REQUIREMENT
Both the line below containing "then to start the server type" and the line containing "- Initial release", along with every line between them, should be repeated exactly; no other line belongs in the answer.

DATA EXTRACTS
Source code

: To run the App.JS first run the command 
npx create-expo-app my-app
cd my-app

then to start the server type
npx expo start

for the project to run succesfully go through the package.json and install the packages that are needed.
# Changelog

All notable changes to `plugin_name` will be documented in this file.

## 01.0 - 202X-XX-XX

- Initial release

* * *

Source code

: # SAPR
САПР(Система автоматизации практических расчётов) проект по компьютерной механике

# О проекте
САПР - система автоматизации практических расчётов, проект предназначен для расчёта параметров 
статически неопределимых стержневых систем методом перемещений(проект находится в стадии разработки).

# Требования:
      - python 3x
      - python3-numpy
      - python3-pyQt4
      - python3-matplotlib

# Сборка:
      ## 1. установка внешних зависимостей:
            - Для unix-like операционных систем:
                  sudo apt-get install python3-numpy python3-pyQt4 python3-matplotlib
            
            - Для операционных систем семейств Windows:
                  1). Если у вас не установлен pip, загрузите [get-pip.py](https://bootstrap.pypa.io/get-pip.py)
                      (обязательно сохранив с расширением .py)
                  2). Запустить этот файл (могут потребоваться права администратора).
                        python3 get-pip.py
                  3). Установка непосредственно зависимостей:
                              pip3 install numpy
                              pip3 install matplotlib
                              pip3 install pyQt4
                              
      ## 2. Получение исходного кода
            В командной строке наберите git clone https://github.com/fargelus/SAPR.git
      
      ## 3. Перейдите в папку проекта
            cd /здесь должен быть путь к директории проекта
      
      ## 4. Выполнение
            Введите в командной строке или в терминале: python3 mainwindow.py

ANSWER FOR THE TASK
then to start the server type
npx expo start

for the project to run succesfully go through the package.json and install the packages that are needed.
# Changelog

All notable changes to `plugin_name` will be documented in this file.

## 01.0 - 202X-XX-XX

- Initial release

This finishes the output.